**Task objective:** Go through the material that comes after this and count the lines containing "then"; report only the count.

**Records provided:**
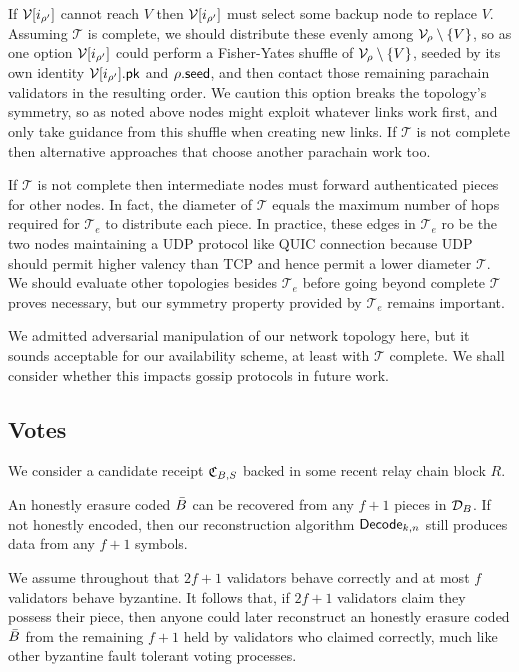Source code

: If $\mathcal{V}[i_{\rho'}]$ cannot reach $V$ then $\mathcal{V}[i_{\rho'}]$ must select some backup node to replace $V$.  Assuming $\mathcal{T}$ is complete, we should distribute these evenly among $\mathcal{V}_{\rho} \setminus \{V\}$, so as one option $\mathcal{V}[i_{\rho'}]$ could perform a Fisher-Yates shuffle of $\mathcal{V}_{\rho} \setminus \{V\}$, seeded by its own identity $\mathcal{V}[i_{\rho'}].\mathsf{pk}$ and $\rho.\mathsf{seed}$, and then contact those remaining parachain validators in the resulting order.  We caution this option breaks the topology's symmetry, so as noted above nodes might exploit whatever links work first, and only take guidance from this shuffle when creating new links.  If $\mathcal{T}$ is not complete then alternative approaches that choose another parachain work too.  

If $\mathcal{T}$ is not complete then intermediate nodes must forward authenticated pieces for other nodes.  In fact, the diameter of $\mathcal{T}$ equals the maximum number of hops required for $\mathcal{T}_e$ to distribute each piece.  
In practice, these edges in $\mathcal{T}_e$ ro be the two nodes
maintaining a UDP protocol like QUIC connection because UDP should permit higher valency than TCP and hence permit a lower diameter $\mathcal{T}$.  
We should evaluate other topologies besides $\mathcal{T}_e$ before going beyond complete $\mathcal{T}$ proves necessary, but our symmetry property provided by $\mathcal{T}_e$ remains important. 

We admitted adversarial manipulation of our network topology here, but it sounds acceptable for our availability scheme, at least with $\mathcal{T}$ complete.  We shall consider whether this impacts gossip protocols in future work. 


\subsection{Votes} %
\label{sec:availability_votes}  %

We consider a candidate receipt $\mathfrak{C}_{B,S}$ backed in some recent relay chain block $R$.  

An honestly erasure coded $\bar{B}$ can be recovered from any $f+1$ pieces in $\mathcal{D}_B$.  If not honestly encoded, then our reconstruction algorithm $\mathsf{Decode}_{k,n}$  still produces data from any $f+1$ symbols.

We assume throughout that $2f+1$ validators behave correctly and at most $f$ validators behave byzantine.  
It follows that, if $2f+1$ validators claim they possess their piece, then anyone could later reconstruct an honestly erasure coded $\bar{B}$ from the remaining $f+1$ held by validators who claimed correctly, much like other byzantine fault tolerant voting processes.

**Solution for this exercise:** 4